DATA TO PROCESS Block Start

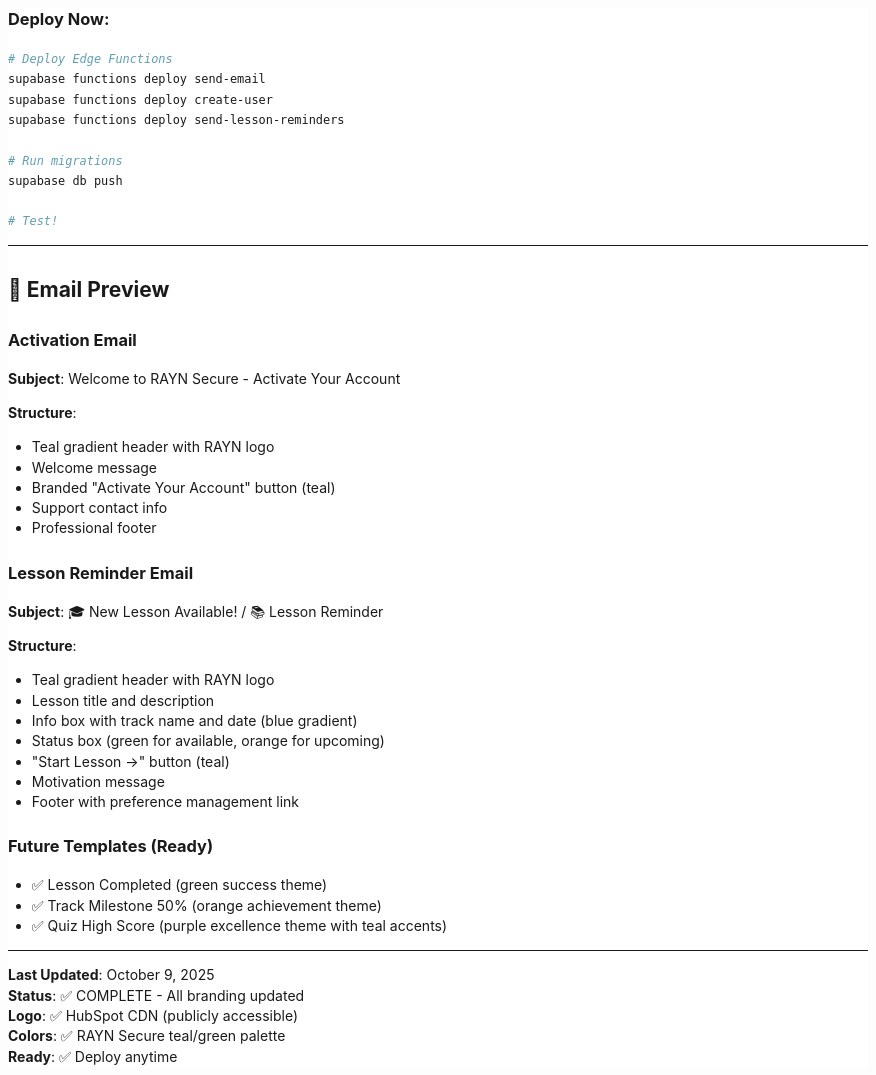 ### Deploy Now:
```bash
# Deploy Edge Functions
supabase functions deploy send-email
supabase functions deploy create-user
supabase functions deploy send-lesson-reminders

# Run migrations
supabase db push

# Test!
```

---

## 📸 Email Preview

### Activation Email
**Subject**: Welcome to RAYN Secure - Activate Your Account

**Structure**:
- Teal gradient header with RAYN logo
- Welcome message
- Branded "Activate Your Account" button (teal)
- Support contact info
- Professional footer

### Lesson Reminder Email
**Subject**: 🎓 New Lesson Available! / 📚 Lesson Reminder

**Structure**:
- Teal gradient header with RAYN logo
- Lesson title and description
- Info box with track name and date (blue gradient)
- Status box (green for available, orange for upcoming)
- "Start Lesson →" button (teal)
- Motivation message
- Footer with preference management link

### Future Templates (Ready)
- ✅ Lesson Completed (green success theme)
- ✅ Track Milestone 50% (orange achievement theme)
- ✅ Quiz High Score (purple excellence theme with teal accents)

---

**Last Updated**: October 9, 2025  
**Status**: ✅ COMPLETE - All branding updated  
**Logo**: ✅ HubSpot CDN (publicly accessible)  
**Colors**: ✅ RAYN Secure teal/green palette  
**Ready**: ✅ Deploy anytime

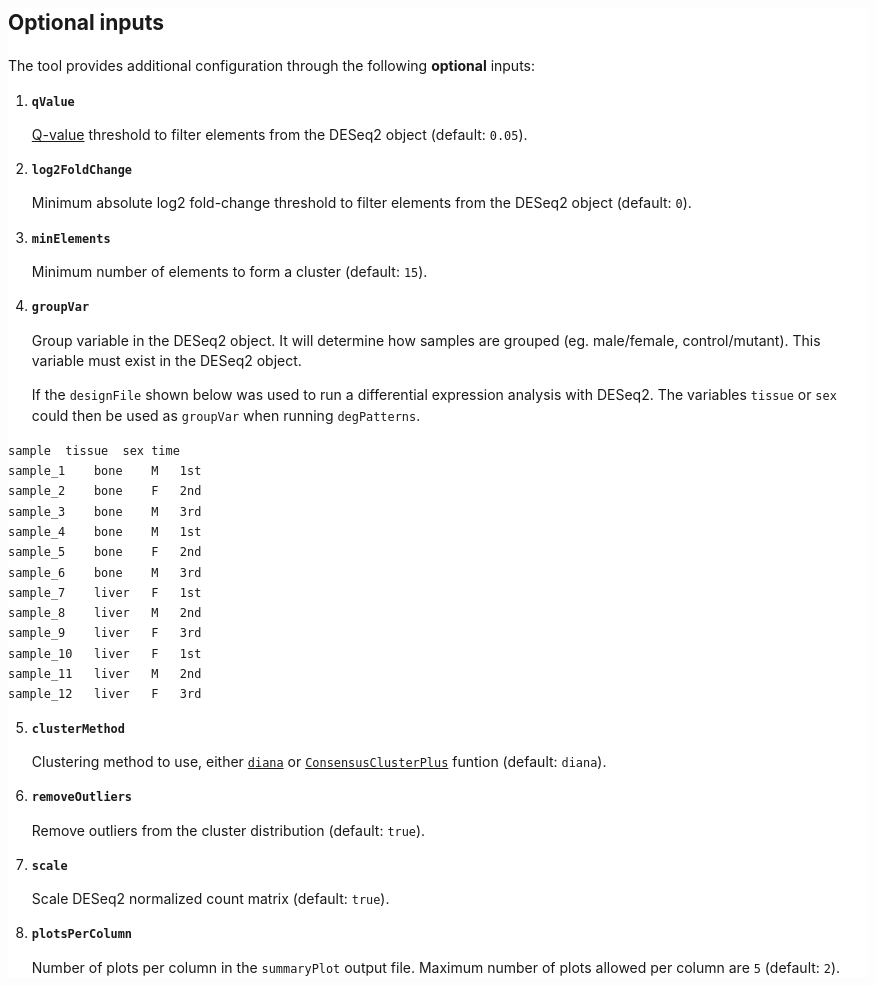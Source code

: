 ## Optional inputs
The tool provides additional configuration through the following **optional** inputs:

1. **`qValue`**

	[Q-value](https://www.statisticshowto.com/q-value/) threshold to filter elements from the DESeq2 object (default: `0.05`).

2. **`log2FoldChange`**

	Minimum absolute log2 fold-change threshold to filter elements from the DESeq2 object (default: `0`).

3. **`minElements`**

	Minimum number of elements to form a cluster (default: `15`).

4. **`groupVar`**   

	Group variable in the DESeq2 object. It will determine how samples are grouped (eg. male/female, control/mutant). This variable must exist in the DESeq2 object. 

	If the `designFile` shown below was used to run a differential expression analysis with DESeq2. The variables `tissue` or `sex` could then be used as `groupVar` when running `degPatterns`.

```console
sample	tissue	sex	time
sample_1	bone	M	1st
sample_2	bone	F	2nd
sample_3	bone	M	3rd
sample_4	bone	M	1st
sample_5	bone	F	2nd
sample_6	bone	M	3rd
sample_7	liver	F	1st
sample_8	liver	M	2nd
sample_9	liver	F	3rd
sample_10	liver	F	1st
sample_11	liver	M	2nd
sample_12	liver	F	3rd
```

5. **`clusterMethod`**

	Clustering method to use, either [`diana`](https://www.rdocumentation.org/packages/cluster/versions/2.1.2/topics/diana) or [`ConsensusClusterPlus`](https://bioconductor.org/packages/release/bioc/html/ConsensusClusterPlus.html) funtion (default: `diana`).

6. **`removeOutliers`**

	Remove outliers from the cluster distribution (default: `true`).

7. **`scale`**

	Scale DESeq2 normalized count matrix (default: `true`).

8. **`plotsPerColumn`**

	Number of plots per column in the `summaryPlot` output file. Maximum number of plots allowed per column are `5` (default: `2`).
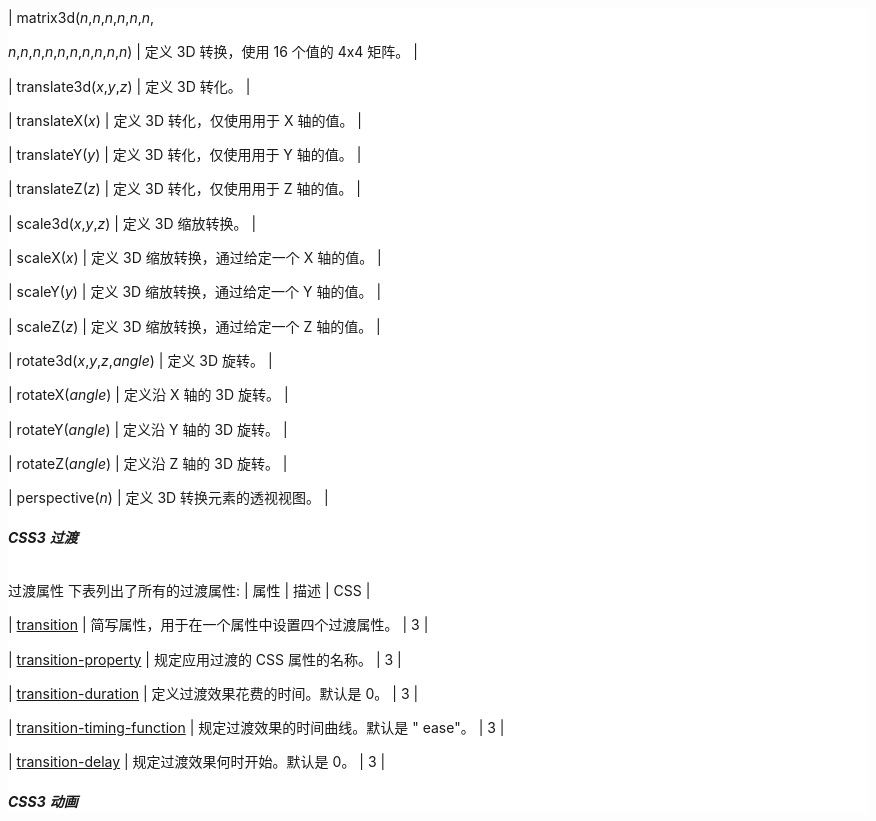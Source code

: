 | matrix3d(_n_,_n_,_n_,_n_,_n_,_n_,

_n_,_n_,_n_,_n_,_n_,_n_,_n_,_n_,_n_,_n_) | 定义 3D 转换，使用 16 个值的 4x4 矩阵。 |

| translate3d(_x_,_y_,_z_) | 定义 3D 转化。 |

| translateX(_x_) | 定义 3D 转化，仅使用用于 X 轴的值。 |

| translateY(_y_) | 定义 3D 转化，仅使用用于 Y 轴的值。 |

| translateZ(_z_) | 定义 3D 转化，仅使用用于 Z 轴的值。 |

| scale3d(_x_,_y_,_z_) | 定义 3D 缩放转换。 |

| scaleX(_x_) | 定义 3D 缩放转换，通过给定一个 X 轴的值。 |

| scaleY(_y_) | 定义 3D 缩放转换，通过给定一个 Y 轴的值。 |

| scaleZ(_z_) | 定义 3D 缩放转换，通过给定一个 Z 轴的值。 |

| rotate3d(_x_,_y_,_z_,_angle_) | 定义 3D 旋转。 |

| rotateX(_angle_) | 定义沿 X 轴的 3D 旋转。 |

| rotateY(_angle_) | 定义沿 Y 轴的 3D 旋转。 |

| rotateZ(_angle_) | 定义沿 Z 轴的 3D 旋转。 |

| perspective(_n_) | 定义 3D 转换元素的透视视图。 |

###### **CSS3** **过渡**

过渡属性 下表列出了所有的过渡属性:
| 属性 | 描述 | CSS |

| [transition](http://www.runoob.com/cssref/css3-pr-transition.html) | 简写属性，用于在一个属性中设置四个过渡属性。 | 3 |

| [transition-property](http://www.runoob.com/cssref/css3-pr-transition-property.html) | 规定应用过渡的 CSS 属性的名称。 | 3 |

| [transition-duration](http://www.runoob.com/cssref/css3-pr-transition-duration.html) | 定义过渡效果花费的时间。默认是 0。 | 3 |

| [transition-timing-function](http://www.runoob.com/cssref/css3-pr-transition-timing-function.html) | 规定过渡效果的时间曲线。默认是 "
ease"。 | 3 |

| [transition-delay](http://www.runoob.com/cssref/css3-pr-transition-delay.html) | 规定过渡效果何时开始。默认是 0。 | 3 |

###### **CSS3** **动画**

DATA TO PROCESS Block End

Search the listing for "仅使用用于" and show every line where it occurs.

| translateX(_x_) | 定义 3D 转化，仅使用用于 X 轴的值。 |
| translateY(_y_) | 定义 3D 转化，仅使用用于 Y 轴的值。 |
| translateZ(_z_) | 定义 3D 转化，仅使用用于 Z 轴的值。 |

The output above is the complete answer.